*Records provided*

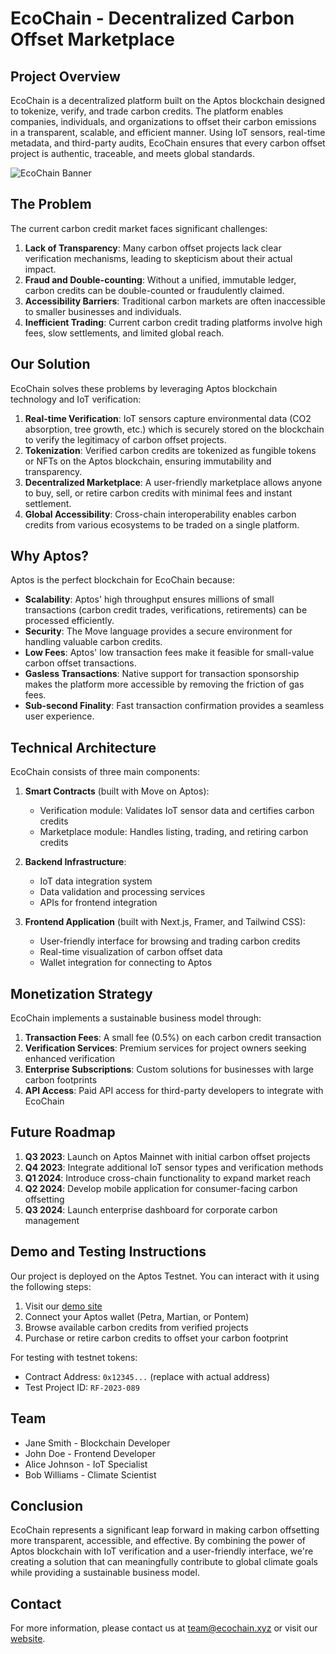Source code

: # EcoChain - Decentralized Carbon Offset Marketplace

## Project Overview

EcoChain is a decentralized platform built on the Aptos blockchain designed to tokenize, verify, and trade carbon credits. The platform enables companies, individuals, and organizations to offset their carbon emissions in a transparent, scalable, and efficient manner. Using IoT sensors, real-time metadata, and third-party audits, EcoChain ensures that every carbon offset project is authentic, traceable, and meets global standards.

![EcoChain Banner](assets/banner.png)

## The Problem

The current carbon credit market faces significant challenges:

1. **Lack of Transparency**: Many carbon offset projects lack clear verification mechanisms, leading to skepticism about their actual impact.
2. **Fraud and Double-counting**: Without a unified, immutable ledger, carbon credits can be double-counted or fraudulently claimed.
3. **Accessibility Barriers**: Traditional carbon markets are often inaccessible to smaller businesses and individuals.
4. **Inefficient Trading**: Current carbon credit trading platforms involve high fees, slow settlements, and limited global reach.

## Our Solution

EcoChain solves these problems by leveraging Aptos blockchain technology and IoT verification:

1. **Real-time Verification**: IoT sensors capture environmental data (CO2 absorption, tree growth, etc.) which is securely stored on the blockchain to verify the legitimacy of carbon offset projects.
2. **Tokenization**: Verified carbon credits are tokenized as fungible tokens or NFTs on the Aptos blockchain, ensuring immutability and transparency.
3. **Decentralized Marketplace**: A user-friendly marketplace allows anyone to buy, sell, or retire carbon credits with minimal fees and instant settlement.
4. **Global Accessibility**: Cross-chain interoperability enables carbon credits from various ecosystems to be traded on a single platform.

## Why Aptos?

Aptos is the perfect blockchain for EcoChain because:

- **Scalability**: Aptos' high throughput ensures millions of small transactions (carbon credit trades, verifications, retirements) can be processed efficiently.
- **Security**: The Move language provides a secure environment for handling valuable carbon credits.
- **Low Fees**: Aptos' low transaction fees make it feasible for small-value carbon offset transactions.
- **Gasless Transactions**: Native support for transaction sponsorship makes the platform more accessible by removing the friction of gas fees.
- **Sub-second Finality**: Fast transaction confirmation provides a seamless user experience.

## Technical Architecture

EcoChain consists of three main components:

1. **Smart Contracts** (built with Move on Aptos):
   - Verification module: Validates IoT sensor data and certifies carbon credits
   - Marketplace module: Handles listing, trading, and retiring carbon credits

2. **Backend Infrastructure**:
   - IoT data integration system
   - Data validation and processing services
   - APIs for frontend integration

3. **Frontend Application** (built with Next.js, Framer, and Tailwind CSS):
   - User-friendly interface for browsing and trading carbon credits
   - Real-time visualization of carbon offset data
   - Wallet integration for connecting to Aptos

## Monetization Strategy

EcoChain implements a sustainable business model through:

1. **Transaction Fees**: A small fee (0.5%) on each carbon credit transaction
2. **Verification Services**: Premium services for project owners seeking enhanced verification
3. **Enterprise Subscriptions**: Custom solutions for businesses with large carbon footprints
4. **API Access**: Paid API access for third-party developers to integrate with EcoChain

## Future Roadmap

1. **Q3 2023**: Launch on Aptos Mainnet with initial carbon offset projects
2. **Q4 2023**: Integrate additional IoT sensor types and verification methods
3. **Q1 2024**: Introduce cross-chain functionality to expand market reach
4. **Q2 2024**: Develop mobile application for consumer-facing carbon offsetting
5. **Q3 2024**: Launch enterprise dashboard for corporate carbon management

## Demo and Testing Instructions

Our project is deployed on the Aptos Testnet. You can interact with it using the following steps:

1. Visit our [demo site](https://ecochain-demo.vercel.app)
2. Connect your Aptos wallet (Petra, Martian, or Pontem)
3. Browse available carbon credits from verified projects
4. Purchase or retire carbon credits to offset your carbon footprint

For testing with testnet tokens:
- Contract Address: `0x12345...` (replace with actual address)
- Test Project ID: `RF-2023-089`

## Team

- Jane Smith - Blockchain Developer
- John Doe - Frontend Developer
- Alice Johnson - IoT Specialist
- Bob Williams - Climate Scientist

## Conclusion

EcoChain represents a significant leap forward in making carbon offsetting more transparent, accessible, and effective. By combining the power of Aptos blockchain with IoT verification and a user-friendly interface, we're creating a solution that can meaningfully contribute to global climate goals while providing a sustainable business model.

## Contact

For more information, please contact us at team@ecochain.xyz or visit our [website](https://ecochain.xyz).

...

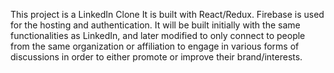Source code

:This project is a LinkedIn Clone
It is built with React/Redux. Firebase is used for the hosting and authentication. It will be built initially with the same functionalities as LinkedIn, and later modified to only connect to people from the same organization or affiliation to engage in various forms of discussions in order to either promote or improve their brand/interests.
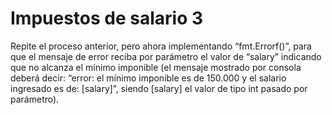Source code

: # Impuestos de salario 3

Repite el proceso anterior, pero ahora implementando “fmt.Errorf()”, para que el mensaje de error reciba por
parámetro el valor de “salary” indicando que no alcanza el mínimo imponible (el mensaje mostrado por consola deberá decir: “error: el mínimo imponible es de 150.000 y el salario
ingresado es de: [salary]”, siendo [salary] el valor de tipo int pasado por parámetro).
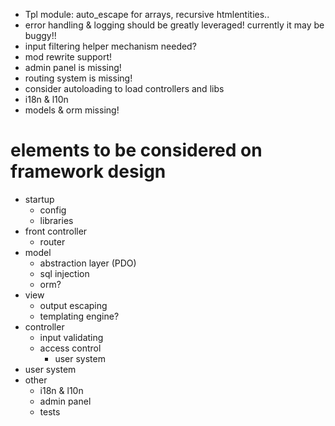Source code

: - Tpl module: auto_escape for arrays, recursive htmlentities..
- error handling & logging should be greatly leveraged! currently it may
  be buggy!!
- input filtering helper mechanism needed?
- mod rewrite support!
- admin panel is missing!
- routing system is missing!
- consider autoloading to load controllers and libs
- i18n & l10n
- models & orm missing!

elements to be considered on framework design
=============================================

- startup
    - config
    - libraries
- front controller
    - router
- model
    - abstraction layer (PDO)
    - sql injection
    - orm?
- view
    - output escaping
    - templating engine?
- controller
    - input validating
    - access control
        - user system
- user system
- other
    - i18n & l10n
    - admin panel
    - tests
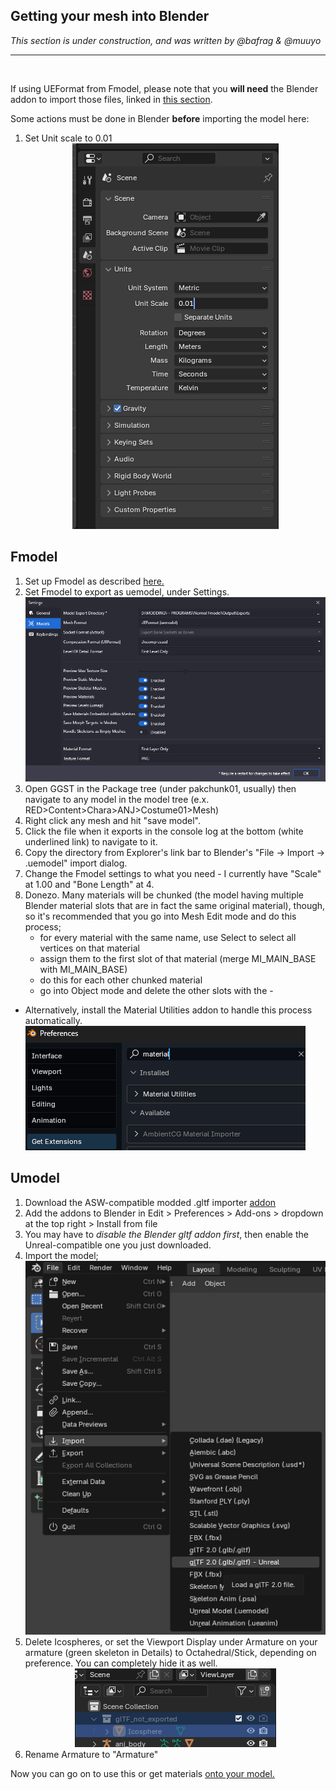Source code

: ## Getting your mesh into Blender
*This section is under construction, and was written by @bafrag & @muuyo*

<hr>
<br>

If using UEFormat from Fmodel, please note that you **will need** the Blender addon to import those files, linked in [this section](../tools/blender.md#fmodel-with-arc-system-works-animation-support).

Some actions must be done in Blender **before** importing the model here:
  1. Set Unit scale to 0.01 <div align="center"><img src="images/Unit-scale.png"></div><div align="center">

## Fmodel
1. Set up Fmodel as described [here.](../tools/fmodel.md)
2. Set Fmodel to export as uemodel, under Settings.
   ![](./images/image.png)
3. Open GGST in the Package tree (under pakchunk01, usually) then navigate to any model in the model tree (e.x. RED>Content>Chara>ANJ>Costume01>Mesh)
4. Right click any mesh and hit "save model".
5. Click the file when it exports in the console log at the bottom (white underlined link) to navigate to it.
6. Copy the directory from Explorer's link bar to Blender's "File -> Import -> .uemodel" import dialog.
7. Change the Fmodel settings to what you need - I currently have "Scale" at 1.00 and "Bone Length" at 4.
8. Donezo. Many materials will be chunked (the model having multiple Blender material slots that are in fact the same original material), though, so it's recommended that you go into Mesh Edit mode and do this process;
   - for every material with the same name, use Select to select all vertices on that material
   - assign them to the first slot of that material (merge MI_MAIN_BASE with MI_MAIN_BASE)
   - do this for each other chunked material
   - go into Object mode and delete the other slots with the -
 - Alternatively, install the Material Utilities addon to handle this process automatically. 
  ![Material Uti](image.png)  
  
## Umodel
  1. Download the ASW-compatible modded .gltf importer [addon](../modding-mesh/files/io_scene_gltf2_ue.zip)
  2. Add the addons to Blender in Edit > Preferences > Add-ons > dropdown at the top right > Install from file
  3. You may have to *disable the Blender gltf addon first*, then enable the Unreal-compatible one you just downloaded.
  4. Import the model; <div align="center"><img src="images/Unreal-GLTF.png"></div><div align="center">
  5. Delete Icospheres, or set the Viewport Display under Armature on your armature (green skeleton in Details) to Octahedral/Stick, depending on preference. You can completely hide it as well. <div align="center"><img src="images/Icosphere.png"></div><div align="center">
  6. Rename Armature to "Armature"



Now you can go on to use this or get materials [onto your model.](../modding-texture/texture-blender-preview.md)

*Goal of the exercise*
From the listing above, repeat only the lines between the line containing "- access control" and the line containing "1. Download the", those two included. Pictures are not part of the copy.

*Task output*
    - access control
        - user system
- user system
- other
    - i18n & l10n
    - admin panel
    - tests
Source code

: ## Getting your mesh into Blender
*This section is under construction, and was written by @bafrag & @muuyo*

<hr>
<br>

If using UEFormat from Fmodel, please note that you **will need** the Blender addon to import those files, linked in [this section](../tools/blender.md#fmodel-with-arc-system-works-animation-support).

Some actions must be done in Blender **before** importing the model here:
  1. Set Unit scale to 0.01 <div align="center"><img src="images/Unit-scale.png"></div><div align="center">

## Fmodel
1. Set up Fmodel as described [here.](../tools/fmodel.md)
2. Set Fmodel to export as uemodel, under Settings.
   ![](./images/image.png)
3. Open GGST in the Package tree (under pakchunk01, usually) then navigate to any model in the model tree (e.x. RED>Content>Chara>ANJ>Costume01>Mesh)
4. Right click any mesh and hit "save model".
5. Click the file when it exports in the console log at the bottom (white underlined link) to navigate to it.
6. Copy the directory from Explorer's link bar to Blender's "File -> Import -> .uemodel" import dialog.
7. Change the Fmodel settings to what you need - I currently have "Scale" at 1.00 and "Bone Length" at 4.
8. Donezo. Many materials will be chunked (the model having multiple Blender material slots that are in fact the same original material), though, so it's recommended that you go into Mesh Edit mode and do this process;
   - for every material with the same name, use Select to select all vertices on that material
   - assign them to the first slot of that material (merge MI_MAIN_BASE with MI_MAIN_BASE)
   - do this for each other chunked material
   - go into Object mode and delete the other slots with the -
 - Alternatively, install the Material Utilities addon to handle this process automatically. 
  ![Material Uti](image.png)  
  
## Umodel
  1. Download the ASW-compatible modded .gltf importer [addon](../modding-mesh/files/io_scene_gltf2_ue.zip)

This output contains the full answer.